A refined type is a base type plus one or more predicates:

type Age = Int where InRange(0, 150)
type Username = String where MinLength(3) and MaxLength(20)

Predicates are combined with and. A refined type emits a branded type plus a constructor object with .of and .unsafe.

PredicateHolds when
NonNegativevalue ≥ 0
Positivevalue > 0
InRange(lo, hi)lo ≤ value ≤ hi (inclusive)
PredicateHolds when
NonEmptylength ≥ 1
MinLength(n)length ≥ n
MaxLength(n)length ≤ n
Length(n)length = n
Matches(regex)the whole string matches regex (anchored)

A predicate must apply to the base type (bynk.types.predicate_base_mismatch). An InRange with lo > hi is rejected (bynk.types.inverted_range), as is a set of predicates that admit no value (bynk.types.empty_refinement) or a negative length (bynk.types.negative_length). An invalid regex is bynk.types.invalid_regex.

Age.of(value) -- Result[Age, ValidationError]

.of always returns a Result. Use it for values not known at compile time (input, variables). See Define a refined type and validate untrusted input.

Age.unsafe(value) -- Age

Constructs without checking. Use only when the value is already known valid.

A literal written where a refined type is expected is checked at compile time and admitted directly (lowering to .unsafe), with no Result. Admission applies in these positions:

  • return position (block tail);
  • a let with a type annotation;
  • an Ok/Some/Err payload;
  • a refined-typed call argument.

A literal that violates the predicate is a compile error (bynk.refine.literal_violates). Opaque types are excluded from admission. Admitted literals are compile-time literals only — integers, strings, booleans, and () — not arithmetic expressions or identifiers.

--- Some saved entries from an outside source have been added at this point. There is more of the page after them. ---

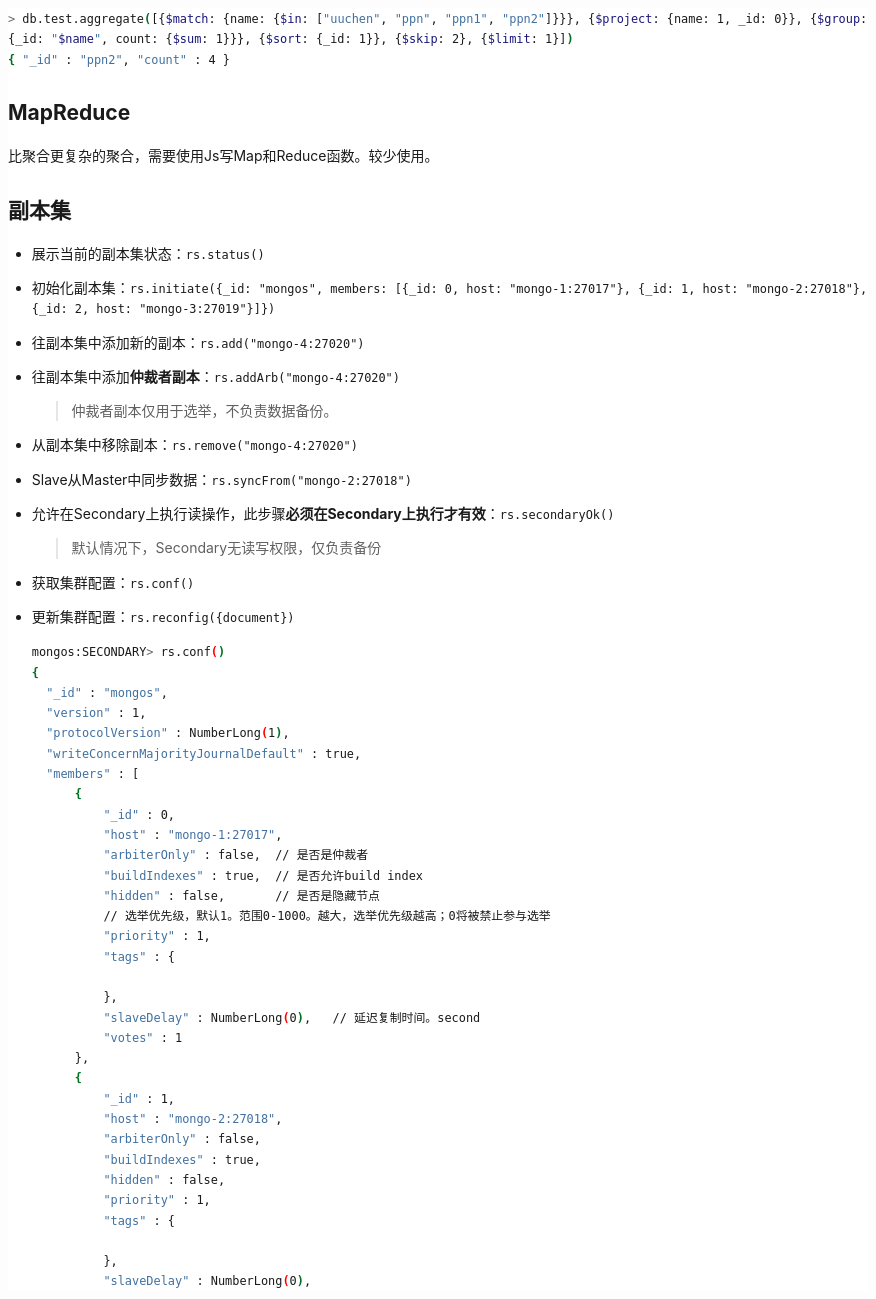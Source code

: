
   ```bash
  > db.test.aggregate([{$match: {name: {$in: ["uuchen", "ppn", "ppn1", "ppn2"]}}}, {$project: {name: 1, _id: 0}}, {$group: {_id: "$name", count: {$sum: 1}}}, {$sort: {_id: 1}}, {$skip: 2}, {$limit: 1}])
  { "_id" : "ppn2", "count" : 4 }
  ```

## MapReduce

比聚合更复杂的聚合，需要使用Js写Map和Reduce函数。较少使用。

## 副本集

- 展示当前的副本集状态：`rs.status()`

- 初始化副本集：`rs.initiate({_id: "mongos", members: [{_id: 0, host: "mongo-1:27017"}, {_id: 1, host: "mongo-2:27018"},{_id: 2, host: "mongo-3:27019"}]})`

- 往副本集中添加新的副本：`rs.add("mongo-4:27020")`

- 往副本集中添加**仲裁者副本**：`rs.addArb("mongo-4:27020")`

  > 仲裁者副本仅用于选举，不负责数据备份。

- 从副本集中移除副本：`rs.remove("mongo-4:27020")`

- Slave从Master中同步数据：`rs.syncFrom("mongo-2:27018")`

- 允许在Secondary上执行读操作，此步骤**必须在Secondary上执行才有效**：`rs.secondaryOk()`

  > 默认情况下，Secondary无读写权限，仅负责备份
  
- 获取集群配置：`rs.conf()`

- 更新集群配置：`rs.reconfig({document})`

  ```bash
  mongos:SECONDARY> rs.conf()
  {
  	"_id" : "mongos",
  	"version" : 1,
  	"protocolVersion" : NumberLong(1),
  	"writeConcernMajorityJournalDefault" : true,
  	"members" : [
  		{
  			"_id" : 0,
  			"host" : "mongo-1:27017",
  			"arbiterOnly" : false,	// 是否是仲裁者
  			"buildIndexes" : true,	// 是否允许build index
  			"hidden" : false,		// 是否是隐藏节点
  			// 选举优先级，默认1。范围0-1000。越大，选举优先级越高；0将被禁止参与选举
  			"priority" : 1,			
  			"tags" : {
  				
  			},
  			"slaveDelay" : NumberLong(0),	// 延迟复制时间。second
  			"votes" : 1
  		},
  		{
  			"_id" : 1,
  			"host" : "mongo-2:27018",
  			"arbiterOnly" : false,
  			"buildIndexes" : true,
  			"hidden" : false,
  			"priority" : 1,
  			"tags" : {
  				
  			},
  			"slaveDelay" : NumberLong(0),
  ```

See The refined-literal admission model for the rationale.

A runtime value can be narrowed to a refined type with is. value is Refined runs the type’s predicates at runtime and yields a Bool; where that truth gates the branch (an if body, the right of &&), the value is narrowed to the refined type — so it can be passed where the refined type is expected, without going through .of:

commons demo
type Quantity = Int where InRange(1, 100)
fn double(q: Quantity) -> Int {
2
}
fn classify(n: Int) -> Int {
if n is Quantity {
double(n) -- n : Quantity here
} else {
0
}
}
  • The value must be an identifier to be narrowed (a let binding or a parameter); f(x) is Quantity is a valid check but narrows nothing.
  • The refined type’s base must match the value’s (bynk.types.is_base_mismatch).
  • This is the flow-sensitive counterpart to .of: .of(v) returns a Result for the untrusted case; is narrows in a guard. Refinements are not preserved through arithmetic (a + b of two refined Ints is a plain Int).

See Narrow and bind with is.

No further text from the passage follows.